Taylor abandoned plans to study at Harvard due to poor eyesight as a result of excessive study. As soon as his eyesight was better, he began work at Midvale Steel as a machine shop labourer, but moved rapidly up the ranks to chief engineer. In 1881, at the tender age of 25, he introduced time-and-motion study at the Midvale plant. The aim was to eliminate every “wasted” action and achieve the maximum possible efficiency; efficiency was conceived in the narrowest way as minimisation of the labour time necessary for the production of a given product. Taylor retired at age 45 but continued to lecture at universities and professional societies.

Prior to Taylor, productivity was assumed to be achieved by reducing the number of “non-productive” workers such as clerks and supervisors; a proportion of 10% was regarded as the upper limit for such non-productive workers. Taylor, however, advocated achieving efficiency by close observation and control of the labour process. By breaking the production process down into its constituent parts and measuring the time required for each minute operation, observing and measuring every movement of the hand, the productivity of individual workers could be greatly increased. This meant, however, employing large numbers of supervisors and clerks, with up to one in four being employed in such supervisory tasks. Not surprisingly, the introduction of Taylorism into factories generates sharp opposition from the productive workers. Taylorism reduces the worker to an automaton and denies the worker any chance for relief or modulation of the pace of work and is enormously stressful and oppressive. The intense supervision means that any resistance or go-slow by the worker is responded to instantly. However, Taylorism’s regime iron discipline brings with it the possibility of buying-off workers by promoting individuals into the swollen ranks of supervisors and other white-collar workers. Since productive work is reduced to automatic activities totally lacking in skill, labour discipline is made easier by limiting recruitment for these roles to the poorest and most unorganised layers of workers.
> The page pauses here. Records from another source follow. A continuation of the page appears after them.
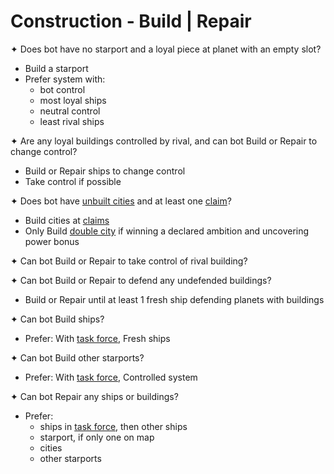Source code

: # Construction - Build | Repair

✦ <!-- Build starport priority=3 --> Does bot have no starport and a loyal piece at planet with an empty slot?

- Build a starport
- Prefer system with:
	- bot control
	- most loyal ships
	- neutral control
	- least rival ships

✦ <!-- priority=4 --> Are any loyal buildings controlled by rival, and can bot Build or Repair to change control?

- Build or Repair ships to change control
- Take control if possible

✦ <!-- Build city priority=5 --> Does bot have <ins>unbuilt cities</ins> and at least one <ins>claim</ins>?

- Build cities at <ins>claims</ins>
- Only Build <ins>double city</ins> if winning a declared ambition and uncovering power bonus

✦ Can bot Build or Repair to take control of rival building?

✦ Can bot Build or Repair to defend any undefended buildings?

- Build or Repair until at least 1 fresh ship defending planets with buildings

✦ <!-- priority=11 --> Can bot Build ships?

- Prefer: With <ins>task force</ins>, Fresh ships

✦ Can bot Build other starports?

- Prefer: With <ins>task force</ins>, Controlled system

✦ <!-- priority=12 --> Can bot Repair any ships or buildings?

- Prefer:
	- ships in <ins>task force</ins>, then other ships
	- starport, if only one on map
	- cities
	- other starports

<div class="pagebreak"> </div>
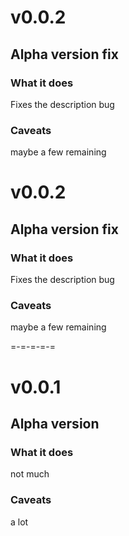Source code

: # v0.0.2
## Alpha version fix
### What it does
Fixes the description bug
### Caveats
maybe a few remaining

<!-- -->

# v0.0.2
## Alpha version fix
### What it does
Fixes the description bug
### Caveats
maybe a few remaining

=-=-=-=-=

# v0.0.1
## Alpha version
### What it does
not much
### Caveats
a lot
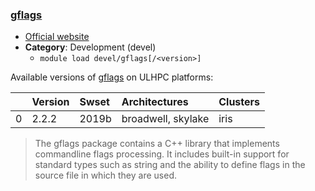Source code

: ### [gflags](https://github.com/gflags/gflags)

* [Official website](https://github.com/gflags/gflags)
* __Category__: Development (devel)
    -  `module load devel/gflags[/<version>]`

Available versions of [gflags](https://github.com/gflags/gflags) on ULHPC platforms:

|    | Version   | Swset   | Architectures      | Clusters   |
|---:|:----------|:--------|:-------------------|:-----------|
|  0 | 2.2.2     | 2019b   | broadwell, skylake | iris       |

> The gflags package contains a C++ library that implements commandline flags processing.  It includes built-in support for standard types such as string and the ability to define flags in the source file in which they are used.
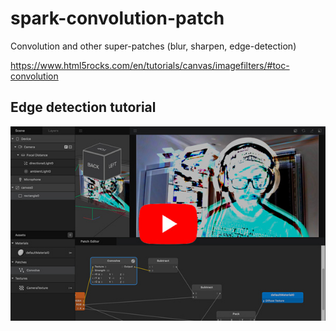 # spark-convolution-patch
Convolution and other super-patches (blur, sharpen, edge-detection)

https://www.html5rocks.com/en/tutorials/canvas/imagefilters/#toc-convolution

## Edge detection tutorial

[![tutorial](./tutorial.jpg)](https://www.youtube.com/watch?v=VbFEAbeGmQc)
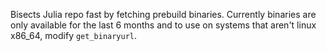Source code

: Bisects Julia repo fast by fetching prebuild binaries. 
Currently binaries are only available for the last 6 months and to use on systems that aren't linux x86_64, modify `get_binaryurl`.
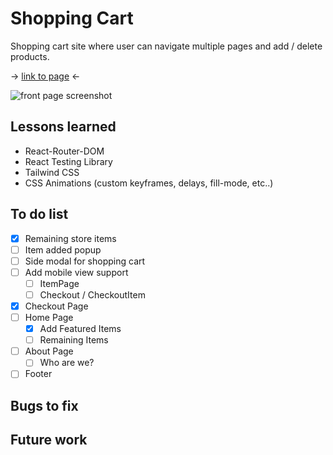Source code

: # Shopping Cart

Shopping cart site where user can navigate multiple pages and add / delete products.

-> <a href="https://sumedh-inamdar.github.io/shopping-cart/">link to page</a> <-

![front page screenshot](./src/assets/shoppingCartScreenshot.png)

## Lessons learned

- React-Router-DOM
- React Testing Library
- Tailwind CSS
- CSS Animations (custom keyframes, delays, fill-mode, etc..)

## To do list
- [x] Remaining store items
- [ ] Item added popup
- [ ] Side modal for shopping cart
- [ ] Add mobile view support
    - [ ] ItemPage
    - [ ] Checkout / CheckoutItem
- [x] Checkout Page
- [ ] Home Page
    - [x] Add Featured Items
    - [ ] Remaining Items
- [ ] About Page
    - [ ] Who are we?
- [ ] Footer

## Bugs to fix

## Future work
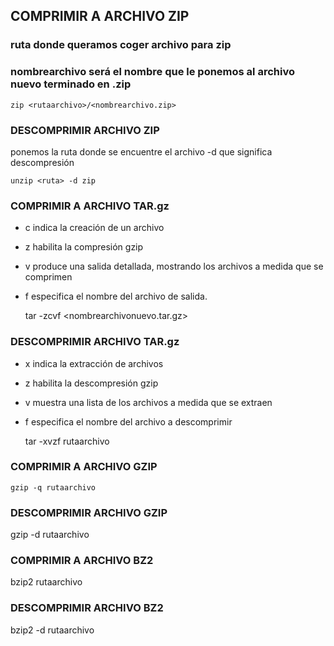## COMPRIMIR A ARCHIVO ZIP

### ruta donde queramos coger archivo para zip
                
### nombrearchivo será el nombre que le ponemos al archivo nuevo terminado en .zip

    zip <rutaarchivo>/<nombrearchivo.zip> 
### DESCOMPRIMIR ARCHIVO ZIP
ponemos la ruta donde se encuentre el archivo -d que significa descompresión

    unzip <ruta> -d zip 
### COMPRIMIR A ARCHIVO TAR.gz

- c indica la creación de un archivo
- z habilita la compresión gzip
- v produce una salida detallada, mostrando los archivos a medida que se comprimen
-  f especifica el nombre del archivo de salida.

    tar -zcvf <nombrearchivonuevo.tar.gz> <rutadirectorio >
   
### DESCOMPRIMIR ARCHIVO TAR.gz
- x indica la extracción de archivos
- z habilita la descompresión gzip
- v muestra una lista de los archivos a medida que se extraen
- f especifica el nombre del archivo a descomprimir

    tar -xvzf rutaarchivo
### COMPRIMIR A ARCHIVO GZIP

    gzip -q rutaarchivo
### DESCOMPRIMIR ARCHIVO GZIP

  gzip -d rutaarchivo
### COMPRIMIR A ARCHIVO BZ2

  bzip2 rutaarchivo
### DESCOMPRIMIR ARCHIVO BZ2

  bzip2 -d rutaarchivo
Nowadays, “Taylorism” is a synonym for the most backward style of management, since it depends on the elimination of all initiative on the part of the productive worker, depending for its success entirely on the effectiveness of labour discipline.
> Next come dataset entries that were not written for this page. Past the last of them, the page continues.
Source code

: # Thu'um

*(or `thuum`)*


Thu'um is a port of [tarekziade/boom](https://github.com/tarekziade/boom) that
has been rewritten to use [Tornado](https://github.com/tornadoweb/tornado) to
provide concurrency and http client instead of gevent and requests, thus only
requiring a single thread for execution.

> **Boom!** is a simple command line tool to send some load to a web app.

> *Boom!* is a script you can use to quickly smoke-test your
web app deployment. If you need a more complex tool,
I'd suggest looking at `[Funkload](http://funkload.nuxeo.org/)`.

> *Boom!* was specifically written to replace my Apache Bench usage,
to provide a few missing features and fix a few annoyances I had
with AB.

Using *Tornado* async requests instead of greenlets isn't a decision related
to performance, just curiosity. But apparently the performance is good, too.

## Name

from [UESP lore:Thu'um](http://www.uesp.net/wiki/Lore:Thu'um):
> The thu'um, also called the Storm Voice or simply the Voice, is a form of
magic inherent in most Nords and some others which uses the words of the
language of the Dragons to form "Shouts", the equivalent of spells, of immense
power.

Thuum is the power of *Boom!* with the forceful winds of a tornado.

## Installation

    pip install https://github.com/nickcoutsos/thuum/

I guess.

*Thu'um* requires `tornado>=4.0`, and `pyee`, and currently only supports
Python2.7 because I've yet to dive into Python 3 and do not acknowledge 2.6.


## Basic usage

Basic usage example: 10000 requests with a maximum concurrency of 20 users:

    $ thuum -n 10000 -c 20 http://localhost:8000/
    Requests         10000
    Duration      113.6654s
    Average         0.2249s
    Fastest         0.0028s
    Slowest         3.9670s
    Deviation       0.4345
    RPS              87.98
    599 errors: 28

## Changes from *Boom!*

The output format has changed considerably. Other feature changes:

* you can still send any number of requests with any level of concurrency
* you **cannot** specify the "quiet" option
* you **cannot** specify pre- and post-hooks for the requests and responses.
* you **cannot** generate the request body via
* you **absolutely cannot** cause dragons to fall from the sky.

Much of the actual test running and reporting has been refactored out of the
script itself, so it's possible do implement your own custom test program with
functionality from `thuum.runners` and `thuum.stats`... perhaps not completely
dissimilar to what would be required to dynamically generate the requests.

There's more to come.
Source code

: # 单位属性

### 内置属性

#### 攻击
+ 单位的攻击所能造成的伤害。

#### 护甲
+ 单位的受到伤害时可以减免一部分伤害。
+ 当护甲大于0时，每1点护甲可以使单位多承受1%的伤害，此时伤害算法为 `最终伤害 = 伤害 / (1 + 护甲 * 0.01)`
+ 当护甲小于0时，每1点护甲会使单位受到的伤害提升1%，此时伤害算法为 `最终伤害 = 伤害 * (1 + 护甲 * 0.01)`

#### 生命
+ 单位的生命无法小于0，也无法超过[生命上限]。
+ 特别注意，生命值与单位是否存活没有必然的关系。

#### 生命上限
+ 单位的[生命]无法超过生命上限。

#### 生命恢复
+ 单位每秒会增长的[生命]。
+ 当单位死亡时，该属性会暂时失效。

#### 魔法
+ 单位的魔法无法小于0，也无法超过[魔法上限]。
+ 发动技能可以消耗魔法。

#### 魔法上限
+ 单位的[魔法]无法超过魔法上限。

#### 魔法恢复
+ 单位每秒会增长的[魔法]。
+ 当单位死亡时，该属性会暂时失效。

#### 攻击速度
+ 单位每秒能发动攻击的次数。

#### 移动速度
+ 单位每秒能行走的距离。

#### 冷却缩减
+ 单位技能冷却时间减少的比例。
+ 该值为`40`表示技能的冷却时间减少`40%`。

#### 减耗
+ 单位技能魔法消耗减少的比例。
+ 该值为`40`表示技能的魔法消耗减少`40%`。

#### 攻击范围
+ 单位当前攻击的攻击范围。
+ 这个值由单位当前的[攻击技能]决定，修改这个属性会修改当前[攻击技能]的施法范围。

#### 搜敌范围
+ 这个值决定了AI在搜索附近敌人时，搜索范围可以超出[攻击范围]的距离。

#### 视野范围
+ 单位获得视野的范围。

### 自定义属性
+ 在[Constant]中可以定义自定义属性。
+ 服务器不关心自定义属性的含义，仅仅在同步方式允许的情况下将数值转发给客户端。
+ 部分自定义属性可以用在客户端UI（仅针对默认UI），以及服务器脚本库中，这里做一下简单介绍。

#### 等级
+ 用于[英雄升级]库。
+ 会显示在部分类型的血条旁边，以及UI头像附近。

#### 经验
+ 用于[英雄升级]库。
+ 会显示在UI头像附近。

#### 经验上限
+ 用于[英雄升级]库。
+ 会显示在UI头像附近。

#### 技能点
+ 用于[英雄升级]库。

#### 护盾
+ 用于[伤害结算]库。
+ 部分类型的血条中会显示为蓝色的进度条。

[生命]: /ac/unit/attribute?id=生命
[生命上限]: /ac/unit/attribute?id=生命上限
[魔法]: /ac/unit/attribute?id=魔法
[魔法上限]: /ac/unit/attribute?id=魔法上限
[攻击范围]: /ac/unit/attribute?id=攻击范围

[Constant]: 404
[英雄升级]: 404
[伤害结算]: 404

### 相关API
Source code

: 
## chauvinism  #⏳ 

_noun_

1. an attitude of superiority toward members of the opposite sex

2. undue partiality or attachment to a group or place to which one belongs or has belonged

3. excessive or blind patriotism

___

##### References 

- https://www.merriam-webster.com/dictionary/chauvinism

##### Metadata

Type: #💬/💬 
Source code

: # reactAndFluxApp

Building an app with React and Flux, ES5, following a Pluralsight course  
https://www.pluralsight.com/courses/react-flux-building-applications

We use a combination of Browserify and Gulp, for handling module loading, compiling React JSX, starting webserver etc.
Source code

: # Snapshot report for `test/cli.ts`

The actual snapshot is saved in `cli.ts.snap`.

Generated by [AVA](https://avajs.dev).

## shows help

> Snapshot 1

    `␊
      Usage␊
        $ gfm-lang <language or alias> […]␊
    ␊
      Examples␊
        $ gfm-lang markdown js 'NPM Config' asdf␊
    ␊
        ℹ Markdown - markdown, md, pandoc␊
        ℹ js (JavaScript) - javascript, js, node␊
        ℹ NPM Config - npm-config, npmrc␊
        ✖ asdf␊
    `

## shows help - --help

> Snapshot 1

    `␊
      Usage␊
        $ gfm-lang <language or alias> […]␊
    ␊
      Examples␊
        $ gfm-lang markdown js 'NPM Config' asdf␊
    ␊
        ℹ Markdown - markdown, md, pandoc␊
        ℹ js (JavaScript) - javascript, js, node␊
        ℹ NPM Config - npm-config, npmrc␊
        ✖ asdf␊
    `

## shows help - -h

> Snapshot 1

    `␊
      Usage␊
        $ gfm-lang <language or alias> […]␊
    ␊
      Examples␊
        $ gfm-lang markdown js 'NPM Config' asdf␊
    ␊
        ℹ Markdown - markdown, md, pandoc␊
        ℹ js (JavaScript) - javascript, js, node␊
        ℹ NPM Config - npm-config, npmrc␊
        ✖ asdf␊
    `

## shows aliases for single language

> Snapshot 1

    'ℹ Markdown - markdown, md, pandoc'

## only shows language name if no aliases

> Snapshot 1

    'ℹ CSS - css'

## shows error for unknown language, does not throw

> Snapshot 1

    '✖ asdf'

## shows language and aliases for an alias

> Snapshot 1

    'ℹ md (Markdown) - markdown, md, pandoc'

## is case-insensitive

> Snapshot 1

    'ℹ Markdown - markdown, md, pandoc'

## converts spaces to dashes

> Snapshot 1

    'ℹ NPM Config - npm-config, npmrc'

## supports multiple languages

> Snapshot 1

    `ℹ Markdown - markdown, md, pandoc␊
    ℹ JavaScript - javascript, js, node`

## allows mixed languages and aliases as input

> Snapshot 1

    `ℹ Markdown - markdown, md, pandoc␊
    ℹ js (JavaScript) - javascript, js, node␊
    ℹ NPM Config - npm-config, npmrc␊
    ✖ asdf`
It is easy to see the kind of class composition and class relations that are generated in the society in which Taylorism prevails in the major industries: the productive workers are utterly alienated from society and poor and uneducated to boot; there is a substantial layer of those people who wear white coats and carry clip boards – the inspectors, overseers, foremen, floor managers, clerks and bureaucrats of all kinds, who defend the system and are hated by the mass of unskilled blue-collar workers. The unions, when they are formed, are as obstinate and penny-pinching as the employers. The mass, blue-collar, unionised, class-conscious, hard-nosed and disciplined, unskilled male workers which form the classic image of the proletariat of the early part of the twentieth century is a product of Taylorist capitalism.
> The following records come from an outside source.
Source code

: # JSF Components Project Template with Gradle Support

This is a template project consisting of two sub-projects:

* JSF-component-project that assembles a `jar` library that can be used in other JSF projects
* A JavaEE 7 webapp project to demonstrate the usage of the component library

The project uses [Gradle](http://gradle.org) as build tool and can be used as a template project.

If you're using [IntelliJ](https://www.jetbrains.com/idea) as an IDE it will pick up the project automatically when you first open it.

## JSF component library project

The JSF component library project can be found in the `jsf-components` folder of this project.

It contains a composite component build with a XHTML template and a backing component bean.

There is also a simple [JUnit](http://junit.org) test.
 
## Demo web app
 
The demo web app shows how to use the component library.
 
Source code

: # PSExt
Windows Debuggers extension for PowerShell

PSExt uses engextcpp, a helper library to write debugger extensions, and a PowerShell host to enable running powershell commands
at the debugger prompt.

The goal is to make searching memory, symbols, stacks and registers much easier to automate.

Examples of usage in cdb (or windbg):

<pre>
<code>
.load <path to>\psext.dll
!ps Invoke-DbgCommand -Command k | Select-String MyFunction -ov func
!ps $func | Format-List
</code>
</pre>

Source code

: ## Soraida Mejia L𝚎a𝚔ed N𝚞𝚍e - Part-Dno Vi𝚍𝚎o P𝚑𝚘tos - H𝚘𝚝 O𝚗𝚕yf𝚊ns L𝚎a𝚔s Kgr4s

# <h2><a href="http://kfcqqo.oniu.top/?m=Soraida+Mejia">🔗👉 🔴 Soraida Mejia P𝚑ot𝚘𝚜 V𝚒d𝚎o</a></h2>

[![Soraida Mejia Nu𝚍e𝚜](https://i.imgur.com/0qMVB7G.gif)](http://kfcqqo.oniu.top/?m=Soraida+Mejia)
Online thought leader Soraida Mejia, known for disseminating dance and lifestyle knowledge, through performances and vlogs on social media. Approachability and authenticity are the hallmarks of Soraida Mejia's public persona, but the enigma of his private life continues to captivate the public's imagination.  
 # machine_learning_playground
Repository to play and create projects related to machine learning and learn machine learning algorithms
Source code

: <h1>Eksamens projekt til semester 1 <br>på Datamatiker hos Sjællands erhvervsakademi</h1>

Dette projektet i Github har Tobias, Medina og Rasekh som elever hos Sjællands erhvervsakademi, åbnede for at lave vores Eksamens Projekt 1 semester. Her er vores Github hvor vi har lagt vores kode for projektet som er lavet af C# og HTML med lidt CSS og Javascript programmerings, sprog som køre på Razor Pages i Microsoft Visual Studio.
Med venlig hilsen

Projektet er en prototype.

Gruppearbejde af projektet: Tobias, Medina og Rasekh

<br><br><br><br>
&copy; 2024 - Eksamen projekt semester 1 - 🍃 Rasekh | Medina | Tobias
In 1915, as part of his studies for Imperialism, the Highest Stage of Capitalism, Lenin made a study of work organisation in the United States, including a close study of the work of Frederick Winslow Taylor (see Collected Works Volume 39, Beta Notebook). After the revolution, facing the severe crisis and the backward state of Russian industry, including its workforce, Lenin was insistent on the introduction of Taylorism into Soviet factories: “We must raise the question of piece-work and apply and test it in practice; we must raise the question of applying much of what is scientific and progressive in the Taylor system; we must make wages correspond to the total amount of goods turned out.” (see Immediate tasks of the Soviet Government, March 1918). Opposition to this practice is alluded to in “Left-Wing” Communism, An Infantile Disorder, 1920. In fact Taylorism remained ever after the methodology of the Soviet economy.